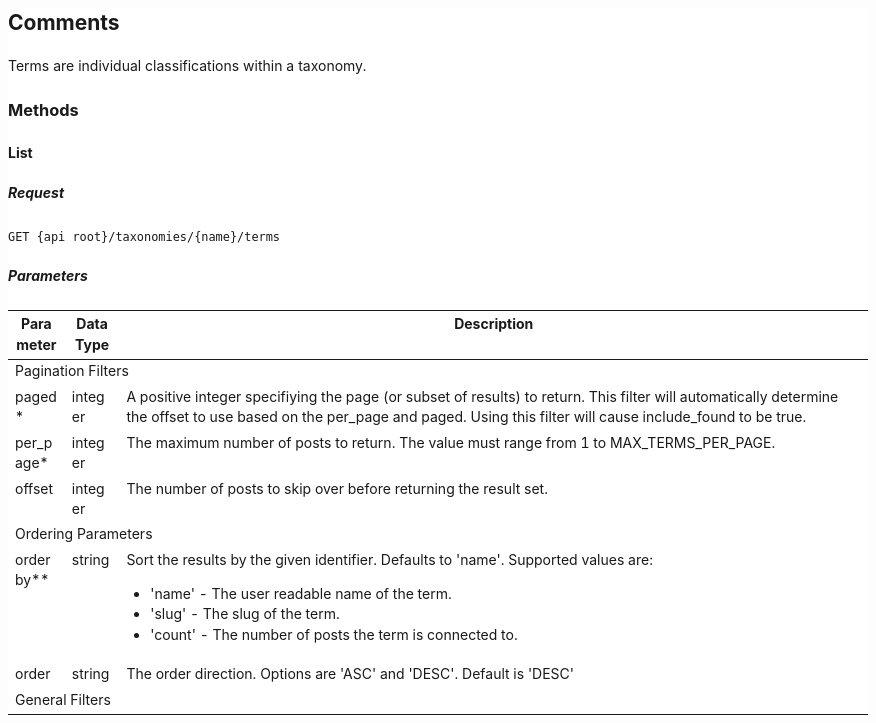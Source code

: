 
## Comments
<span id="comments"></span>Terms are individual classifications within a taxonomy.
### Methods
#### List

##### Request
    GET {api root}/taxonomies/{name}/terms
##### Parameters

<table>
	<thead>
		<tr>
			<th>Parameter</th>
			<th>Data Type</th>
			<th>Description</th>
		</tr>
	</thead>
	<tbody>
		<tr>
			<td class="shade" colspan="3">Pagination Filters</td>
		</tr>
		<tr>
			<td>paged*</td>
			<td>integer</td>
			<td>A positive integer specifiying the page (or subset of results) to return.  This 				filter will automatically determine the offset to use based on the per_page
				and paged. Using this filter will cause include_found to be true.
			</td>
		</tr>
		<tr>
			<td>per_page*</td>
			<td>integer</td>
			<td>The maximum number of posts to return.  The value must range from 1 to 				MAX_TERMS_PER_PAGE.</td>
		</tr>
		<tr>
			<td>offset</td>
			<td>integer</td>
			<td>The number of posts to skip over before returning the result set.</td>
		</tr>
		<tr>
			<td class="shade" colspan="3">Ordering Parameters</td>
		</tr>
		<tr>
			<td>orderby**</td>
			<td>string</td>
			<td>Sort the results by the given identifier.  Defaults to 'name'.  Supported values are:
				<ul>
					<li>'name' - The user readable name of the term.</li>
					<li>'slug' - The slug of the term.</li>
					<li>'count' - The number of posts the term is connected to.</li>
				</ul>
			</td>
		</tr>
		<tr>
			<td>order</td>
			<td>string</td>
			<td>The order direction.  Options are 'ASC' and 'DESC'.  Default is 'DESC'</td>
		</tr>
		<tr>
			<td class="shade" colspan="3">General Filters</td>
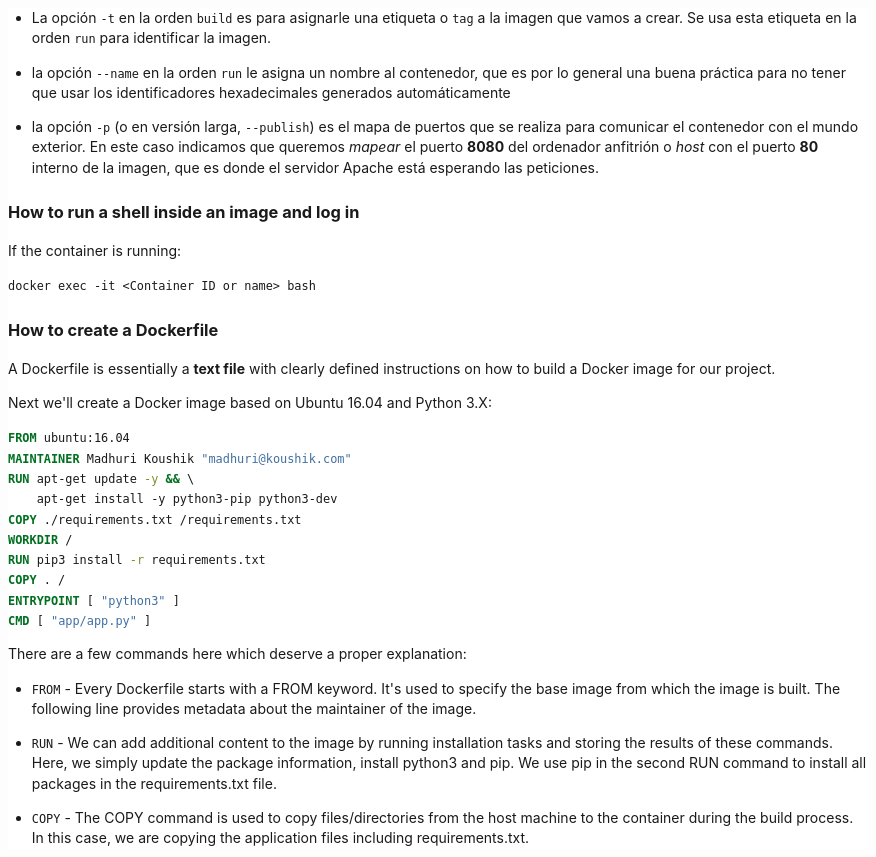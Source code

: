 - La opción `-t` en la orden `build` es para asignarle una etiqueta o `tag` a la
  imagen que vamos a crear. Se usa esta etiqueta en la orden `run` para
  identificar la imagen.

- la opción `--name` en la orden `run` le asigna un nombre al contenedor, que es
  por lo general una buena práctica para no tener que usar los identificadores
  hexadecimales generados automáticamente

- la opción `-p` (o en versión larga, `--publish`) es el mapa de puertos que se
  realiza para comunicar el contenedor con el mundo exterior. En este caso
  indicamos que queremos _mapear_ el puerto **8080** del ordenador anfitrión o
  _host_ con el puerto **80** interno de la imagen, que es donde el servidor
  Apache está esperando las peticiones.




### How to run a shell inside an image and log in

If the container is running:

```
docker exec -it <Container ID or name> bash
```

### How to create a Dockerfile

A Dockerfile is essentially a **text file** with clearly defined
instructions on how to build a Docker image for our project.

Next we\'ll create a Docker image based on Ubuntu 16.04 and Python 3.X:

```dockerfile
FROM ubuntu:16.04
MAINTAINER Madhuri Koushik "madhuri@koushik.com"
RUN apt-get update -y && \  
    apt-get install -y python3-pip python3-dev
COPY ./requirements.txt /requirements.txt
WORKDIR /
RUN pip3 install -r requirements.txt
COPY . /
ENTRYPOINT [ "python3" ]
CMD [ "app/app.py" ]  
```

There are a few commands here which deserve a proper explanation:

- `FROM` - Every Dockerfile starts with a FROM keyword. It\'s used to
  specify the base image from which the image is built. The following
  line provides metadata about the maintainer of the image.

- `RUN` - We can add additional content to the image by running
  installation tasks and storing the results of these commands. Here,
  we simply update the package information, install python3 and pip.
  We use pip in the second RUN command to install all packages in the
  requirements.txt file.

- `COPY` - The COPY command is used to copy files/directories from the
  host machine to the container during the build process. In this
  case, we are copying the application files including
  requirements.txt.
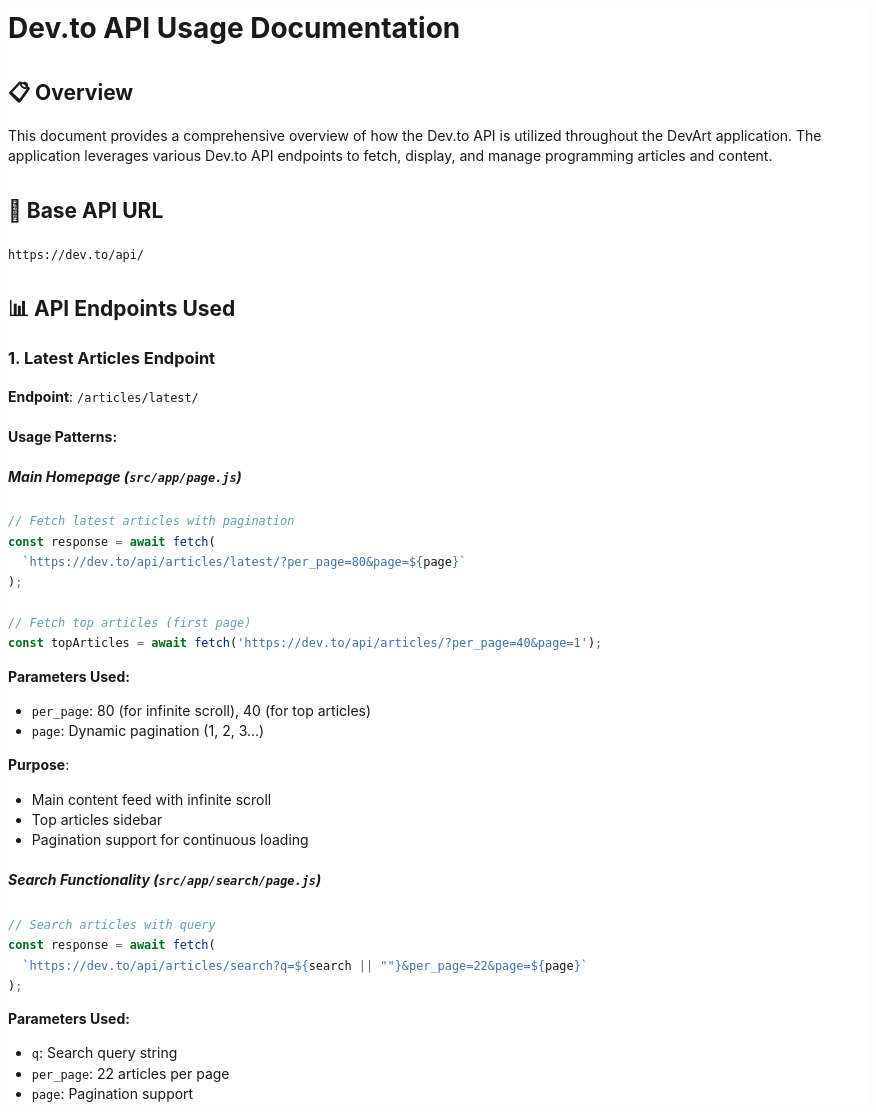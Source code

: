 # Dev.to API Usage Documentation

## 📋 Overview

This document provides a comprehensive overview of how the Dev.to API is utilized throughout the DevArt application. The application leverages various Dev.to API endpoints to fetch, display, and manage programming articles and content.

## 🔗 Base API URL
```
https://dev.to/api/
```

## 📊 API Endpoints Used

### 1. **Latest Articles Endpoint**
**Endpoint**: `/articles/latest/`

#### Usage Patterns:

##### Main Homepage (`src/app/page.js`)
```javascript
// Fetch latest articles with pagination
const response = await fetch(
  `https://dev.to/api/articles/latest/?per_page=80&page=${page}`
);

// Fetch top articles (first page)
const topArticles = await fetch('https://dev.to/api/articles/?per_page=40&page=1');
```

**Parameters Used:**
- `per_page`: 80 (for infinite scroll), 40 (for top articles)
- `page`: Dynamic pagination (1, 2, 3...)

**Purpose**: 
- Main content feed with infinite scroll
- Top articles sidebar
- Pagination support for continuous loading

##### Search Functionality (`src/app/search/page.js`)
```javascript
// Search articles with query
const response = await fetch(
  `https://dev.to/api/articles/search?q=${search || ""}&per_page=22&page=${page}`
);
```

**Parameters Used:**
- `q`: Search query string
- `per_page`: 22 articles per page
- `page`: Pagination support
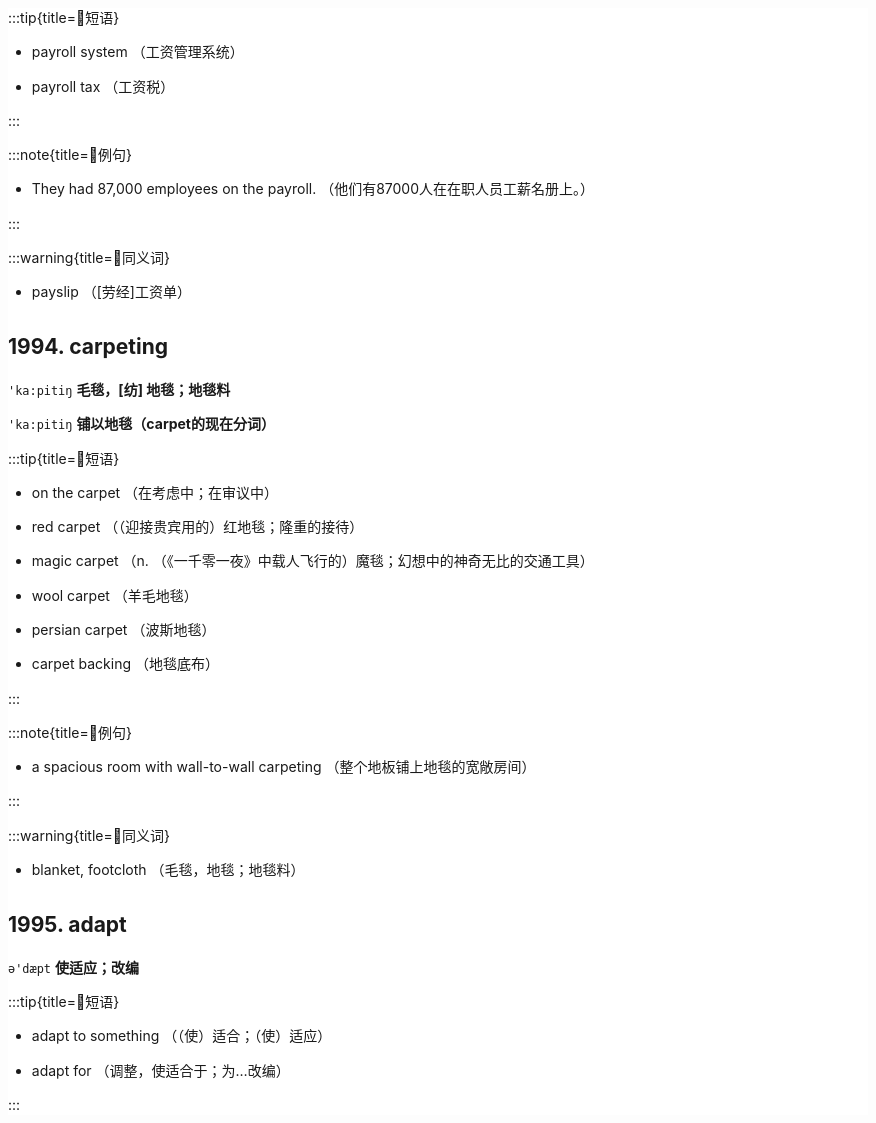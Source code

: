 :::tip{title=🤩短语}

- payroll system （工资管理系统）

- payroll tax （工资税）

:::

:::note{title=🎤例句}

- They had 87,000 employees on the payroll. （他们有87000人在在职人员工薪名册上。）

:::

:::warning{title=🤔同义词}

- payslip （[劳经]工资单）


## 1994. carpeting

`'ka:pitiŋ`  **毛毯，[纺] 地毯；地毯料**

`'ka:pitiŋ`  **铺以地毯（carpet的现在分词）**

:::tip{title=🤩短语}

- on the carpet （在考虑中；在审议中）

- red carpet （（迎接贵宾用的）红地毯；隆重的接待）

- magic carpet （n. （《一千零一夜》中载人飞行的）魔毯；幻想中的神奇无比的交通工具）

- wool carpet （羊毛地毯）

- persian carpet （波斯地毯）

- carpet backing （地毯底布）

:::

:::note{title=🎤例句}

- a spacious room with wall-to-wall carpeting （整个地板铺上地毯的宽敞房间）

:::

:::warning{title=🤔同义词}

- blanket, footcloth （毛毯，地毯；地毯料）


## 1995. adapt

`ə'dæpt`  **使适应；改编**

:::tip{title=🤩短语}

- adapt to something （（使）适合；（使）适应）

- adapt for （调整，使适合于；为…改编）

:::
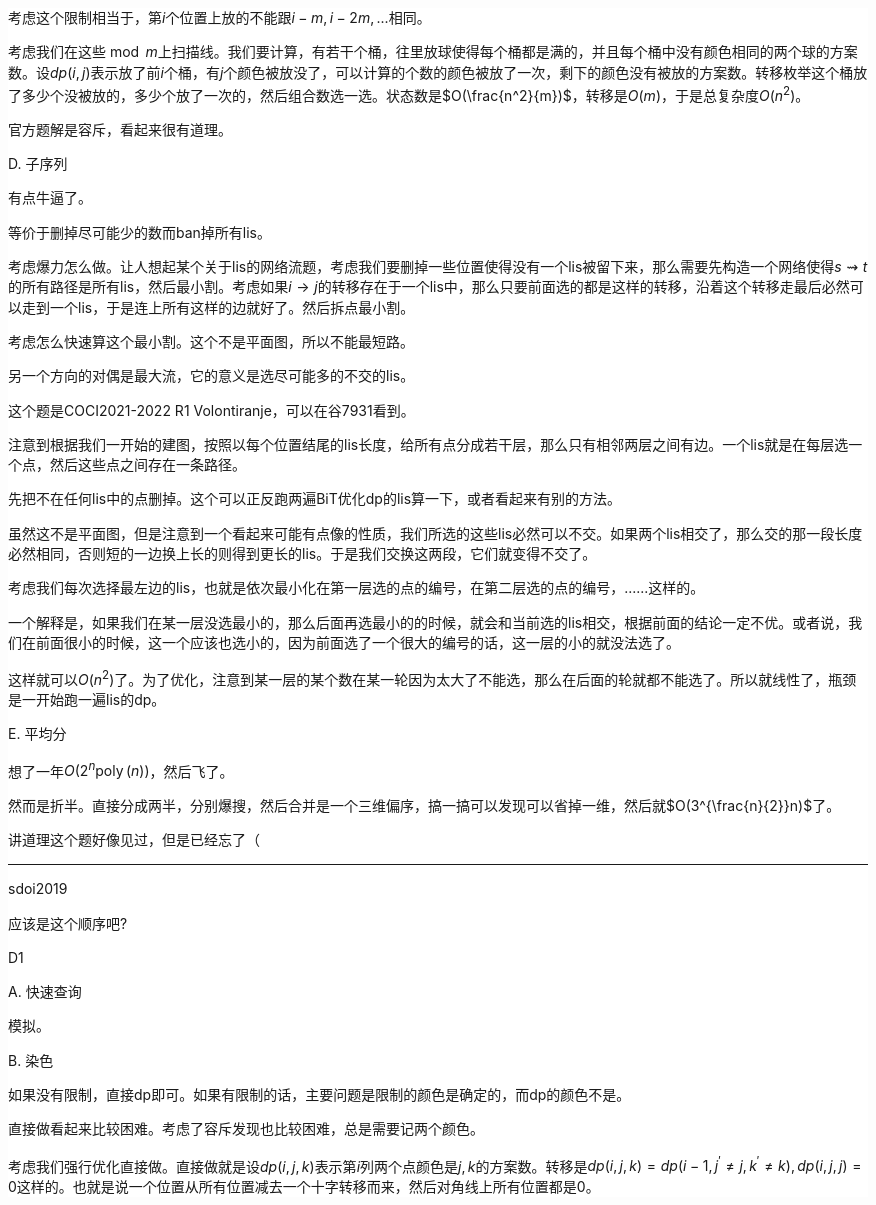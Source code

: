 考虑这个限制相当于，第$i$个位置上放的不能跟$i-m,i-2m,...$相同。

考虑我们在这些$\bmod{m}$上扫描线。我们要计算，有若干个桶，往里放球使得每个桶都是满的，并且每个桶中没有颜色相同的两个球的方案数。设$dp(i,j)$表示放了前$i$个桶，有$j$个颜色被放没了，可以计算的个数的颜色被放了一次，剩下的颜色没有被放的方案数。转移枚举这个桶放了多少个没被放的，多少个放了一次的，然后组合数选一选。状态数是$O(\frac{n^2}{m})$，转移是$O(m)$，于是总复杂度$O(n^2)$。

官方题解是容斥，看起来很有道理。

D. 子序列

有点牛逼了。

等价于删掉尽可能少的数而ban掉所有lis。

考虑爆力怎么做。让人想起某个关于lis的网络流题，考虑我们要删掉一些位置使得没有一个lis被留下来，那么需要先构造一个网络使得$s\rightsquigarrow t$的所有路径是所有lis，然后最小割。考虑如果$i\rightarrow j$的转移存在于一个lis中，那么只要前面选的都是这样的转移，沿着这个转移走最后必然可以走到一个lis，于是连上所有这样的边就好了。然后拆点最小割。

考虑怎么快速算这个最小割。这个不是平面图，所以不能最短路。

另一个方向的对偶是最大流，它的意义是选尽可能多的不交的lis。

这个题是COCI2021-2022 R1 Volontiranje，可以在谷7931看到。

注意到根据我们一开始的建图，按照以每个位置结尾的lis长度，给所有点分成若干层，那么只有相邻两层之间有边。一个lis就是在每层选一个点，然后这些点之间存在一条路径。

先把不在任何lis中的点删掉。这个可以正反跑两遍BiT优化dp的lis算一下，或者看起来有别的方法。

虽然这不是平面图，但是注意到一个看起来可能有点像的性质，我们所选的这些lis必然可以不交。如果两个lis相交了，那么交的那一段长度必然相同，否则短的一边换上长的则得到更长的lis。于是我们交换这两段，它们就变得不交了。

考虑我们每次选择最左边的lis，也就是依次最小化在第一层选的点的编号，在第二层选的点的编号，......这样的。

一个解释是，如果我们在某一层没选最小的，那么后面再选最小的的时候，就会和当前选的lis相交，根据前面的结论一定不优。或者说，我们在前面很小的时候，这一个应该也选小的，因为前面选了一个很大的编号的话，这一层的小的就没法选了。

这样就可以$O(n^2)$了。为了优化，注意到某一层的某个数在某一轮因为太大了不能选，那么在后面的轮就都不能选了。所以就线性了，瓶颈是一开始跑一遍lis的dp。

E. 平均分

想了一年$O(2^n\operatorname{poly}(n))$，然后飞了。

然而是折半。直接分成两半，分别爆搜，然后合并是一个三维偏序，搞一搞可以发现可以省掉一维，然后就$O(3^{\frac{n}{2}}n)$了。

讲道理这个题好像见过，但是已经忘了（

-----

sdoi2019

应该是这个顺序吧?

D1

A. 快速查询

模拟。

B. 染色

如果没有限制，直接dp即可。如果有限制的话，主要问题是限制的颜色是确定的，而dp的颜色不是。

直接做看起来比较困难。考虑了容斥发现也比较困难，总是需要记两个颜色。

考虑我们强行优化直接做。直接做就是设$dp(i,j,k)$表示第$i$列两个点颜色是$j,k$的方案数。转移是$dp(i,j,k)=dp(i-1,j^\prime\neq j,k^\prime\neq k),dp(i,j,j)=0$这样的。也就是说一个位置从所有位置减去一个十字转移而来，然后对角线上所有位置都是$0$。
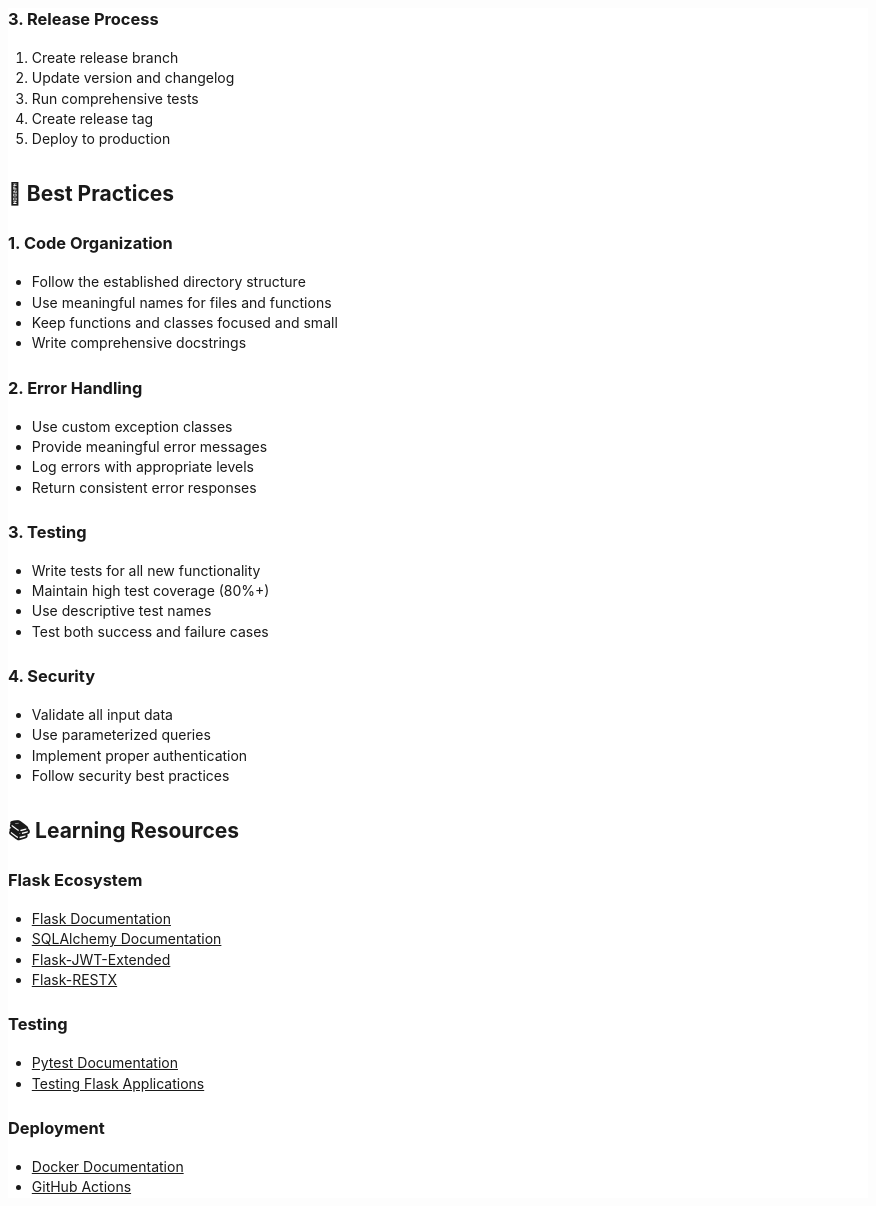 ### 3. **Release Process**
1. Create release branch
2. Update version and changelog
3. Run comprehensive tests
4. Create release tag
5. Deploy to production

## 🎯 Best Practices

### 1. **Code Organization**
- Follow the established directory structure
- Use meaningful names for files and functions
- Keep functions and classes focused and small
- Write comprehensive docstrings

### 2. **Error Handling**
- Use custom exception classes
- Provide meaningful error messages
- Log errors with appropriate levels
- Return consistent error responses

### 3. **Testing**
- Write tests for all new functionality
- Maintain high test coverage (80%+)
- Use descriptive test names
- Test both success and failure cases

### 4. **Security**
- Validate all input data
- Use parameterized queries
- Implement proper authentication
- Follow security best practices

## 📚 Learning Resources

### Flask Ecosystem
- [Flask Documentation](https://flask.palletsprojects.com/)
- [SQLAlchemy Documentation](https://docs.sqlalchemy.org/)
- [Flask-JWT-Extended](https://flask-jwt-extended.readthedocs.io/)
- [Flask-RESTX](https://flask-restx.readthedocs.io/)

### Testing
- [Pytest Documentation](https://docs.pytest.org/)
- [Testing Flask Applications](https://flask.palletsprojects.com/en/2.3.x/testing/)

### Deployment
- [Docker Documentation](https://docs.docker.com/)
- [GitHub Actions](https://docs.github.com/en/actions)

■ ■ ■ ■ ■

» **Task item**
What you give back must be exactly the lines from the opening line of the entries through the line holding "es para asignarle", with no pictures.

» **Reply**
Source code

: 
## Comments
<span id="comments"></span>Terms are individual classifications within a taxonomy.
### Methods
#### List

##### Request
    GET {api root}/taxonomies/{name}/terms
##### Parameters

<table>
	<thead>
		<tr>
			<th>Parameter</th>
			<th>Data Type</th>
			<th>Description</th>
		</tr>
	</thead>
	<tbody>
		<tr>
			<td class="shade" colspan="3">Pagination Filters</td>
		</tr>
		<tr>
			<td>paged*</td>
			<td>integer</td>
			<td>A positive integer specifiying the page (or subset of results) to return.  This 				filter will automatically determine the offset to use based on the per_page
				and paged. Using this filter will cause include_found to be true.
			</td>
		</tr>
		<tr>
			<td>per_page*</td>
			<td>integer</td>
			<td>The maximum number of posts to return.  The value must range from 1 to 				MAX_TERMS_PER_PAGE.</td>
		</tr>
		<tr>
			<td>offset</td>
			<td>integer</td>
			<td>The number of posts to skip over before returning the result set.</td>
		</tr>
		<tr>
			<td class="shade" colspan="3">Ordering Parameters</td>
		</tr>
		<tr>
			<td>orderby**</td>
			<td>string</td>
			<td>Sort the results by the given identifier.  Defaults to 'name'.  Supported values are:
				<ul>
					<li>'name' - The user readable name of the term.</li>
					<li>'slug' - The slug of the term.</li>
					<li>'count' - The number of posts the term is connected to.</li>
				</ul>
			</td>
		</tr>
		<tr>
			<td>order</td>
			<td>string</td>
			<td>The order direction.  Options are 'ASC' and 'DESC'.  Default is 'DESC'</td>
		</tr>
		<tr>
			<td class="shade" colspan="3">General Filters</td>
Source code

: - La opción `-t` en la orden `build` es para asignarle una etiqueta o `tag` a la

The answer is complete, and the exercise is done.